Intelligence at the edge is exciting. The edge allows devices to compute and analyze data closer to the user as opposed to a centralized data center far away, which benefits the end user in many ways. It promises low latency as the brains of the system are close by, rather than thousands of miles away in the cloud; it functions with a local network connection rather than with an internet connection, which may not always be available; and it offers a stronger guarantee of privacy because a user’s information is not transmitted and shared to remote servers. We will soon be able to process data closer to (or even inside) endpoint devices, so that we can reap the full potential of the intelligent analytics and decision-making.
But the computing power, storage and memory required to run current AI algorithms at the end point is hampering our ability to optimize processing there. These are serious limitations, especially when the operations are time-critical.
To make intelligence at the edge a reality, being able to understand, represent and handle context is most critical.
What does that mean? It means that we give computing systems the tools to identify and learn what is needed, and only what is needed. Why generate and analyze useless or low-priority data? Capture what is needed for the purpose required and move on. Intelligent machines at the edge should be able to “learn” new concepts needed to perform their tasks efficiently and they should also be able to “systematically forget” the concepts not needed for their tasks.
Humans learn contextually. Computer systems at the edge don’t – at least, not quite yet. But when they can, the power of AI and machine learning will be transformational.
The “Edge” of innovation
There are many definitions of context.

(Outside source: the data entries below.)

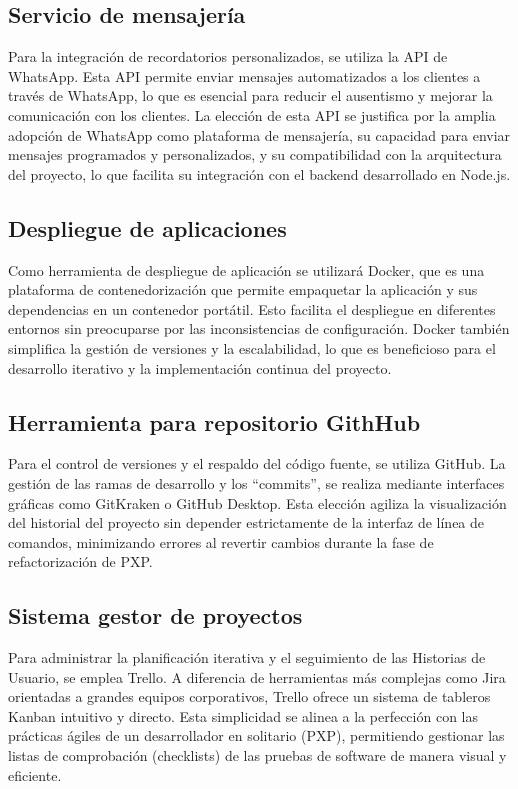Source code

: \subsection{Servicio de mensajería}

Para la integración de recordatorios personalizados, se utiliza la API de WhatsApp. Esta API permite enviar mensajes automatizados a los clientes a través de WhatsApp, lo que es esencial para reducir el ausentismo y mejorar la comunicación con los clientes. La elección de esta API se justifica por la amplia adopción de WhatsApp como plataforma de mensajería, su capacidad para enviar mensajes programados y personalizados, y su compatibilidad con la arquitectura del proyecto, lo que facilita su integración con el backend desarrollado en Node.js.

\subsection{Despliegue de aplicaciones}

Como herramienta de despliegue de aplicación se utilizará Docker\cite{docker}, que es una plataforma de contenedorización que permite empaquetar la aplicación y sus dependencias en un contenedor portátil. Esto facilita el despliegue en diferentes entornos sin preocuparse por las inconsistencias de configuración. Docker también simplifica la gestión de versiones y la escalabilidad, lo que es beneficioso para el desarrollo iterativo y la implementación continua del proyecto.

\subsection{Herramienta para repositorio GithHub}

Para el control de versiones y el respaldo del código fuente, se utiliza GitHub\cite{github}. La gestión de las ramas de desarrollo y los ``commits'', se realiza mediante interfaces gráficas como GitKraken\cite{gitkraken} o GitHub Desktop\cite{githubdesktop}. Esta elección agiliza la visualización del historial del proyecto sin depender estrictamente de la interfaz de línea de comandos, minimizando errores al revertir cambios durante la fase de refactorización de PXP.

\subsection{Sistema gestor de proyectos }

Para administrar la planificación iterativa y el seguimiento de las Historias de Usuario, se emplea Trello\cite{trello}. A diferencia de herramientas más complejas como Jira\cite{jira} orientadas a grandes equipos corporativos, Trello ofrece un sistema de tableros Kanban\cite{anderson2010} intuitivo y directo. Esta simplicidad se alinea a la perfección con las prácticas ágiles de un desarrollador en solitario (PXP), permitiendo gestionar las listas de comprobación (checklists) de las pruebas de software de manera visual y eficiente.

Among other things, context can be relational, semantic, functional or positional. For our discussion we will use this [1] definition: “A system is context-aware if it uses context to provide relevant information and/or services to the user, where relevancy depends on the user’s task.”
Here’s a simple example in which object-recognition is strongly influenced by contextual information [1]. Recognition makes assumptions regarding object identities based on its size and location in the scene. Consider the region within the red boundary in both images. Taken in isolation, it is nearly impossible to classify the object within that region because of the severe blur in both images. However, when viewed with the entire image, we can easily identify the object as a car in the street in the left image and a pedestrian in the street in the right image. This example shows that our brains take strong clues from surroundings and orientation to judge what we may be observing based on scene context.
Another example, assume you have a smart kitchen assistant that can be installed in your home, that will be able to learn the layout of the home, determine what you are trying to cook and provide timely assistance based on what it observes and learns about your behavior over time. You could purchase a smart assistant which is powered by a trained model that gives it a basic understanding of key recipes and kitchen tasks, but the assistant doesn’t inherently know the specifics of your kitchen environment that will signal these tasks are taking place.
Once it is installed, it uses a camera to get a sense of your kitchen. It starts to learn its environment based on what it already knows about basics of kitchen tasks. Its auditory sensors pick up the sound of a faucet running to fill the coffee pot. It recognizes you turning on the morning news and then heading to a cabinet to take out a canister and scoop to begin filling the coffee filter.
Then after a couple of days of observations, at 7 a.m. the box knows that it should be time to make your coffee.
Then, it can compare this input to what it knows about the coffee-making task and will only store the information related to this task, disregarding the irrelevant data. So, coffee pot filled with water at 7 a.m.? Check. Relevant. Morning news comes on at 7:02? Delete. Not necessary for the task.
These two examples show what context can provide when we do compute at the edge. Context is all around us and provides some of the most important information for us to make choices.
The benefits of these contextual optimizations can be considerable. In a case like this with an AI assistant at the edge, we can ultimately optimize performance at low power. Low power means lower cost. Plus, less data means processing can occur at lower capacity, another time- and money-saving attribute.
We’re testing this concept using machine vision algorithms for the Intel® Movidius™ VPU (vision processing unit) chipset platform, using just the information from the encoder for analysis. Because we can use mechanized compression, we’re saving 25 times in bandwidth and 10 times in computing power. Such reduction in resources needed can translate to comparable savings in analytics cost or, as in our case, more than 12X increase in the number of simultaneous video streams analyzed on the same platform in real time.
With self-learning algorithms, contextual learning and multimodality, AI and edge technologies will one day, at last, be integrated into a productive and efficient system. And then, the sky is the limit for AI applications at the edge.